As you know, data becomes immediately clearer with data visualisation. However, only mapping is capable of analysing the spatio‑temporal dimension. It provides the opportunity to highlight key issues and identify real trends.
From the Wall Street Journal to the hit TV series Game of Thrones, everyone is converting to data visualisation. The latest must‑have phenomenon, these devices reveal significant advantages for better understanding the mass of data that’s out there.
Maps take you further
With big data, and even more so with smart data, a huge mass of information useful to companies is constantly and automatically generated. It comes from a really diverse range of sources such as websites, connected objects and different business software.
But, while data viz diagrams and graphs are a means of communication designed to capture the attention, maps can go a whole lot further. Used in parallel, mapping adds context to the analysis and represents all sorts of potentially complex information in a simple and easy‑to‑read way.
Strengthening the visual impact of performance indicators
Bit by bit, mapping provides support for day‑to‑day activities and can be used in a wide variety of business sectors. In large‑scale distribution, for example, with this system, you can see at a glance the performance of the entire store network, changes in turnover and even footfall and average consumer spend.
>>> To find out more, check our location intelligence blog.

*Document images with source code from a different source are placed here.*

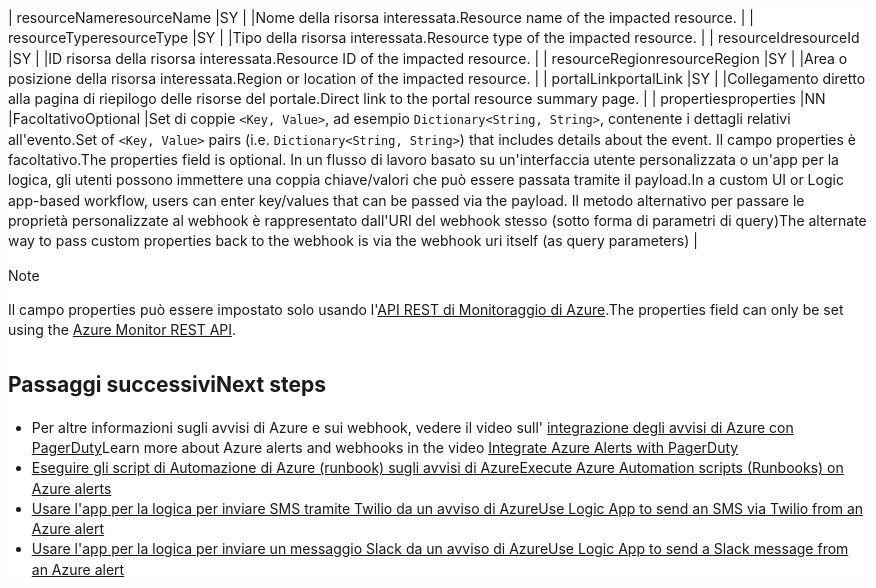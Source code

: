 | <span data-ttu-id="22cfa-186">resourceName</span><span class="sxs-lookup"><span data-stu-id="22cfa-186">resourceName</span></span> |<span data-ttu-id="22cfa-187">S</span><span class="sxs-lookup"><span data-stu-id="22cfa-187">Y</span></span> | |<span data-ttu-id="22cfa-188">Nome della risorsa interessata.</span><span class="sxs-lookup"><span data-stu-id="22cfa-188">Resource name of the impacted resource.</span></span> |
| <span data-ttu-id="22cfa-189">resourceType</span><span class="sxs-lookup"><span data-stu-id="22cfa-189">resourceType</span></span> |<span data-ttu-id="22cfa-190">S</span><span class="sxs-lookup"><span data-stu-id="22cfa-190">Y</span></span> | |<span data-ttu-id="22cfa-191">Tipo della risorsa interessata.</span><span class="sxs-lookup"><span data-stu-id="22cfa-191">Resource type of the impacted resource.</span></span> |
| <span data-ttu-id="22cfa-192">resourceId</span><span class="sxs-lookup"><span data-stu-id="22cfa-192">resourceId</span></span> |<span data-ttu-id="22cfa-193">S</span><span class="sxs-lookup"><span data-stu-id="22cfa-193">Y</span></span> | |<span data-ttu-id="22cfa-194">ID risorsa della risorsa interessata.</span><span class="sxs-lookup"><span data-stu-id="22cfa-194">Resource ID of the impacted resource.</span></span> |
| <span data-ttu-id="22cfa-195">resourceRegion</span><span class="sxs-lookup"><span data-stu-id="22cfa-195">resourceRegion</span></span> |<span data-ttu-id="22cfa-196">S</span><span class="sxs-lookup"><span data-stu-id="22cfa-196">Y</span></span> | |<span data-ttu-id="22cfa-197">Area o posizione della risorsa interessata.</span><span class="sxs-lookup"><span data-stu-id="22cfa-197">Region or location of the impacted resource.</span></span> |
| <span data-ttu-id="22cfa-198">portalLink</span><span class="sxs-lookup"><span data-stu-id="22cfa-198">portalLink</span></span> |<span data-ttu-id="22cfa-199">S</span><span class="sxs-lookup"><span data-stu-id="22cfa-199">Y</span></span> | |<span data-ttu-id="22cfa-200">Collegamento diretto alla pagina di riepilogo delle risorse del portale.</span><span class="sxs-lookup"><span data-stu-id="22cfa-200">Direct link to the portal resource summary page.</span></span> |
| <span data-ttu-id="22cfa-201">properties</span><span class="sxs-lookup"><span data-stu-id="22cfa-201">properties</span></span> |<span data-ttu-id="22cfa-202">N</span><span class="sxs-lookup"><span data-stu-id="22cfa-202">N</span></span> |<span data-ttu-id="22cfa-203">Facoltativo</span><span class="sxs-lookup"><span data-stu-id="22cfa-203">Optional</span></span> |<span data-ttu-id="22cfa-204">Set di coppie `<Key, Value>`, ad esempio `Dictionary<String, String>`, contenente i dettagli relativi all'evento.</span><span class="sxs-lookup"><span data-stu-id="22cfa-204">Set of `<Key, Value>` pairs (i.e. `Dictionary<String, String>`) that includes details about the event.</span></span> <span data-ttu-id="22cfa-205">Il campo properties è facoltativo.</span><span class="sxs-lookup"><span data-stu-id="22cfa-205">The properties field is optional.</span></span> <span data-ttu-id="22cfa-206">In un flusso di lavoro basato su un'interfaccia utente personalizzata o un'app per la logica, gli utenti possono immettere una coppia chiave/valori che può essere passata tramite il payload.</span><span class="sxs-lookup"><span data-stu-id="22cfa-206">In a custom UI or Logic app-based workflow, users can enter key/values that can be passed via the payload.</span></span> <span data-ttu-id="22cfa-207">Il metodo alternativo per passare le proprietà personalizzate al webhook è rappresentato dall'URI del webhook stesso (sotto forma di parametri di query)</span><span class="sxs-lookup"><span data-stu-id="22cfa-207">The alternate way to pass custom properties back to the webhook is via the webhook uri itself (as query parameters)</span></span> |

> [!NOTE]
> <span data-ttu-id="22cfa-208">Il campo properties può essere impostato solo usando l'[API REST di Monitoraggio di Azure](https://msdn.microsoft.com/library/azure/dn933805.aspx).</span><span class="sxs-lookup"><span data-stu-id="22cfa-208">The properties field can only be set using the [Azure Monitor REST API](https://msdn.microsoft.com/library/azure/dn933805.aspx).</span></span>
>
>

## <a name="next-steps"></a><span data-ttu-id="22cfa-209">Passaggi successivi</span><span class="sxs-lookup"><span data-stu-id="22cfa-209">Next steps</span></span>
* <span data-ttu-id="22cfa-210">Per altre informazioni sugli avvisi di Azure e sui webhook, vedere il video sull' [integrazione degli avvisi di Azure con PagerDuty](http://go.microsoft.com/fwlink/?LinkId=627080)</span><span class="sxs-lookup"><span data-stu-id="22cfa-210">Learn more about Azure alerts and webhooks in the video [Integrate Azure Alerts with PagerDuty](http://go.microsoft.com/fwlink/?LinkId=627080)</span></span>
* [<span data-ttu-id="22cfa-211">Eseguire gli script di Automazione di Azure (runbook) sugli avvisi di Azure</span><span class="sxs-lookup"><span data-stu-id="22cfa-211">Execute Azure Automation scripts (Runbooks) on Azure alerts</span></span>](http://go.microsoft.com/fwlink/?LinkId=627081)
* [<span data-ttu-id="22cfa-212">Usare l'app per la logica per inviare SMS tramite Twilio da un avviso di Azure</span><span class="sxs-lookup"><span data-stu-id="22cfa-212">Use Logic App to send an SMS via Twilio from an Azure alert</span></span>](https://github.com/Azure/azure-quickstart-templates/tree/master/201-alert-to-text-message-with-logic-app)
* [<span data-ttu-id="22cfa-213">Usare l'app per la logica per inviare un messaggio Slack da un avviso di Azure</span><span class="sxs-lookup"><span data-stu-id="22cfa-213">Use Logic App to send a Slack message from an Azure alert</span></span>](https://github.com/Azure/azure-quickstart-templates/tree/master/201-alert-to-slack-with-logic-app)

To give you another example, let’s look at La Poste, the French postal service. Here, mapping helps to monitor the volume of parcels by sector or county. From this, it is possible to know whether delivery times are meeting set objectives 100% of the time. “There is no better resource than the map to get a snapshot of the business in real time for a given territory”, concludes Sébastien Connesson, Galigeo co‑founder and CTO. As our brains are hardwired to interpret shapes and colours, mapping naturally strengthens the visual impact of all performance indicators.
More precise than simple data viz, mapping meets the needs of companies in the here and now, especially those that have taken the management cockpit road. This practice involves displaying the different performance indicators permanently on a large monitor. At the slightest problem, such as a drop in performance or security, an alert is triggered and the map then becomes an important tool to get things back on track.